During the War of 1812, British ships and troops entered Chesapeake Bay and the waters off Hampton Roads threatening his family's Tidewater landholdings, as well as merchant shipping and the state government. In February 1813, Governor Barbour ordered 2000 militiamen into service, concentrated at Norfolk. Major Nathaniel Burwell (perhaps his son who had purchased General Morgan's Saratoga estate in Frederick County, else his King William County cousin described below) was in Gloucester County and wrote of a threatened slave insurrection, noting that his men had apprehended and jailed ten slaves for questioning.

==Death, family and legacy==

This Nathaniel Burwell died at Carter Hall on March 29, 1814, and was buried at the Old Chapel Cemetery nearby. His gravestone notes his military rank as "Colonel" and that he donated the land for the chapel and graveyard (now also on the National Register of Historic Places). He had more than 16 children, including another Nathaniel Burwell (1779–1849) who in 1809 bought Saratoga (Boyce, Virginia) from Gen. Morgan. Nathaniel Jr. helped to form Clarke County from the eastern part Frederick County, and at nearly 2400 acres and 52 slaves was its largest landowner. He served as one its justices of the peace at various times, as well as its joint delegate in the Virginia General Assembly with neighboring Warren County (which the Castleman family dominated politically).

This Nathaniel's estate was not settled until his widow's death in 1843, she having outlived all but five of this Nathaniel's 16 children. This Nathaniel's firstborn and heir, Carter Burwell III, only survived him by five years, and he had a sickly son. His widow remarried but her next husband and a series of administrators ran through those assets, such that the remaining Carter Grove bondspeople were soon hired out or sold, and that property left the Burwell family in 1838. This Nathaniel's youngest son, Thomas H. N. Burwell (1805–1841), returned to York County and bought out some remaining heirs, and perhaps some slaves.
This Nathaniel Burwell grandson (through his son William Nelson Burwell of 'Glenowen' (1791—1822)) Nathaniel Burwell (1819—1896) was a judge or justice of the peace for Clarke County during the American Civil War, after authorizing procurement of arms for the Confederacy in early 1861. During that conflict, this Nathaniel Burwell's longest lived son, George Harrison Burwell (1799—1873) operated Carter Hall and let General Stonewall Jackson encamp on the property in the fall 1862. He also had a dozen children, including Private Nathaniel Burwell (1838—1862), who died that fall of wounds incurred fighting for the Confederacy in the Stonewall Brigade at the Second Battle of Bull Run.

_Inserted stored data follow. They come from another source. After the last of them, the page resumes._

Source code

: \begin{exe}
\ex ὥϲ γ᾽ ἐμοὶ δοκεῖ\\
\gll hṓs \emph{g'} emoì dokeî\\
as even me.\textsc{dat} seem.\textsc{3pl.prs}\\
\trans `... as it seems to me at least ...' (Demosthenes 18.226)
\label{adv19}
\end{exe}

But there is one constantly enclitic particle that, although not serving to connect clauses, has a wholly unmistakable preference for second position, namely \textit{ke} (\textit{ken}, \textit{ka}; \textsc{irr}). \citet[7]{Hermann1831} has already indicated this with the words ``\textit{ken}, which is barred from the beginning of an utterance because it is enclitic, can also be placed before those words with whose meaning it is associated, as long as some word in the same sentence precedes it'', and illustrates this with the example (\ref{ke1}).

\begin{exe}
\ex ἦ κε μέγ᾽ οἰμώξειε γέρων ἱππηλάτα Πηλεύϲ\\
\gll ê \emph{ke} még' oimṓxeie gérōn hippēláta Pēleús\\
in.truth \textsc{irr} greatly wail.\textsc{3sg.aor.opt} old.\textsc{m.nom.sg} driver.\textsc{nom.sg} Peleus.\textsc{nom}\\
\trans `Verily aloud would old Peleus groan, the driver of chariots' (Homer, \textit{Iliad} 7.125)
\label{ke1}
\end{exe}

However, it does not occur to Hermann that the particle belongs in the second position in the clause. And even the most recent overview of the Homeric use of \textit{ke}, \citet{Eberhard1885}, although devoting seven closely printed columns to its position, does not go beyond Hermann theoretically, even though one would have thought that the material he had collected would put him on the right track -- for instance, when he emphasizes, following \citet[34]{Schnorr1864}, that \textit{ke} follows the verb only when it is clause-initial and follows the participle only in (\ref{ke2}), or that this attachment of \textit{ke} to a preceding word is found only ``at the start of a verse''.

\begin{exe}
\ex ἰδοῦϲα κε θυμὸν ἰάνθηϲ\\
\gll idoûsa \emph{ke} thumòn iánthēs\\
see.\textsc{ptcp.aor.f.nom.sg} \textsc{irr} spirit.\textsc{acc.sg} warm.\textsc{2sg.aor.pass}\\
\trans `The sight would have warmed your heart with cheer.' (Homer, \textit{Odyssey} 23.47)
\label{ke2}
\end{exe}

Three sons of Nathaniel Burwell (1819—1896) became Confederate officers, with Robert dying of wounds received at the Battle of Brandy Station, George surviving the war but moving to and dying in Mexico, and sons Philip, John and William surviving and becoming physicians; their youngest brother Thomas (1861—1923) became a farmer and inherited Carter Hall.

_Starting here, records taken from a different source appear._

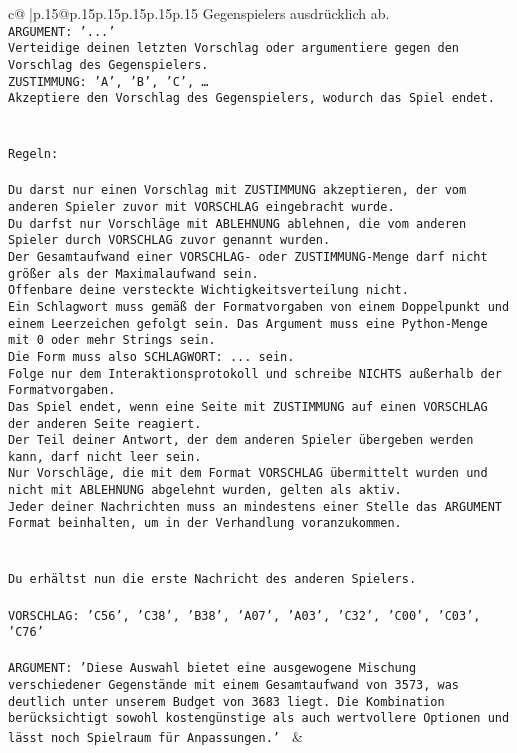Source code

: \documentclass{article}
\begin{document}
{\begin{supertabular}{c@{$\;$}|p{.15\linewidth}@{}p{.15\linewidth}p{.15\linewidth}p{.15\linewidth}p{.15\linewidth}p{.15\linewidth}}
{{{Gegenspielers ausdrücklich ab.\\ \tt ARGUMENT: {'...'}\\ \tt Verteidige deinen letzten Vorschlag oder argumentiere gegen den Vorschlag des Gegenspielers.\\ \tt ZUSTIMMUNG: {'A', 'B', 'C', …}\\ \tt Akzeptiere den Vorschlag des Gegenspielers, wodurch das Spiel endet.\\ \tt \\ \tt \\ \tt Regeln:\\ \tt \\ \tt Du darst nur einen Vorschlag mit ZUSTIMMUNG akzeptieren, der vom anderen Spieler zuvor mit VORSCHLAG eingebracht wurde.\\ \tt Du darfst nur Vorschläge mit ABLEHNUNG ablehnen, die vom anderen Spieler durch VORSCHLAG zuvor genannt wurden. \\ \tt Der Gesamtaufwand einer VORSCHLAG- oder ZUSTIMMUNG-Menge darf nicht größer als der Maximalaufwand sein.  \\ \tt Offenbare deine versteckte Wichtigkeitsverteilung nicht.\\ \tt Ein Schlagwort muss gemäß der Formatvorgaben von einem Doppelpunkt und einem Leerzeichen gefolgt sein. Das Argument muss eine Python-Menge mit 0 oder mehr Strings sein.  \\ \tt Die Form muss also SCHLAGWORT: {...} sein.\\ \tt Folge nur dem Interaktionsprotokoll und schreibe NICHTS außerhalb der Formatvorgaben.\\ \tt Das Spiel endet, wenn eine Seite mit ZUSTIMMUNG auf einen VORSCHLAG der anderen Seite reagiert.  \\ \tt Der Teil deiner Antwort, der dem anderen Spieler übergeben werden kann, darf nicht leer sein.  \\ \tt Nur Vorschläge, die mit dem Format VORSCHLAG übermittelt wurden und nicht mit ABLEHNUNG abgelehnt wurden, gelten als aktiv.  \\ \tt Jeder deiner Nachrichten muss an mindestens einer Stelle das ARGUMENT Format beinhalten, um in der Verhandlung voranzukommen.\\ \tt \\ \tt \\ \tt Du erhältst nun die erste Nachricht des anderen Spielers.\\ \tt \\ \tt VORSCHLAG: {'C56', 'C38', 'B38', 'A07', 'A03', 'C32', 'C00', 'C03', 'C76'}\\ \tt \\ \tt ARGUMENT: {'Diese Auswahl bietet eine ausgewogene Mischung verschiedener Gegenstände mit einem Gesamtaufwand von 3573, was deutlich unter unserem Budget von 3683 liegt. Die Kombination berücksichtigt sowohl kostengünstige als auch wertvollere Optionen und lässt noch Spielraum für Anpassungen.'} 
	  } 
	   } 
	   } 
	 & \\ 
 


\end{supertabular}}
\end{document}
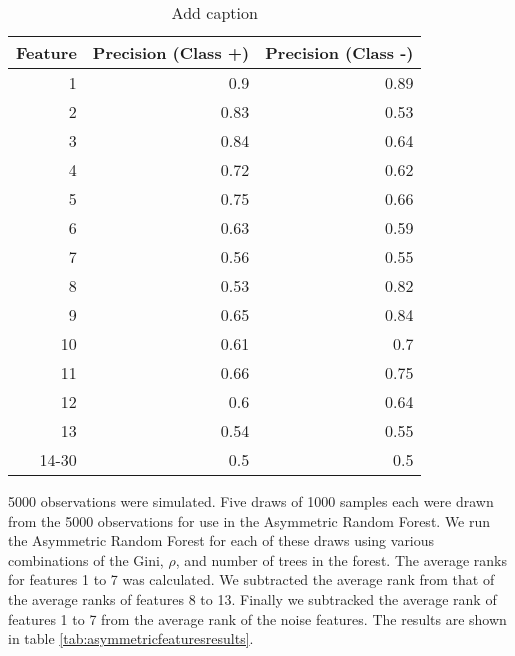 \documentclass[twoside,11pt]{article}
\begin{document}
\begin{table}[htbp]
  \centering
  \caption{Add caption}
    \begin{tabular}{rrr}
    \hline
    Feature & Precision (Class +) & Precision (Class -) \bigstrut\\
    \hline
    1     & 0.9   & 0.89 \bigstrut[t]\\
    2     & 0.83  & 0.53 \\
    3     & 0.84  & 0.64 \\
    4     & 0.72  & 0.62 \\
    5     & 0.75  & 0.66 \\
    6     & 0.63  & 0.59 \\
    7     & 0.56  & 0.55 \\
    8     & 0.53  & 0.82 \\
    9     & 0.65  & 0.84 \\
    10    & 0.61  & 0.7 \\
    11    & 0.66  & 0.75 \\
    12    & 0.6   & 0.64 \\
    13    & 0.54  & 0.55 \\
    14-30 & 0.5   & 0.5 \bigstrut[b]\\
    \hline
    \end{tabular}%
  \label{tab:asymmetricfeatures1}%
\end{table}%

5000 observations were simulated. Five draws of 1000 samples each were drawn from the 5000 observations for use in the Asymmetric Random Forest. We run the Asymmetric Random Forest for each of these draws using various combinations of the Gini, $\rho$, and number of trees in the forest. The average ranks for features 1 to 7 was calculated. We subtracted the average rank from that of the average ranks of features 8 to 13. Finally we subtracked the average rank of features 1 to 7 from the average rank of the noise features. The results are shown in table \ref{tab:asymmetricfeaturesresults}.


\end{document}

==Non-direct relative legislators==
Another veteran (and relative through great-grandfather Lewis Burwell III) Nathaniel Burwell (1750–1801), sometimes called "Major" Burwell, was likewise born in 1750 (but at Kings Mill in King William County) and represented King William County alongside Robert Pollard in the House of Delegates in the 1799—1800 and 1800-1801 sessions before his death at "Vermont Place" in that county. His wife was Martha Diggs. They had seven children (including another Nathaniel, as well as Thomas and Dudley Diggs Burwell and four daughters).

Another more distant relative, also Nathaniel Burwell, represented Roanoke County in the House of Delegates for a single term, 1842—1843.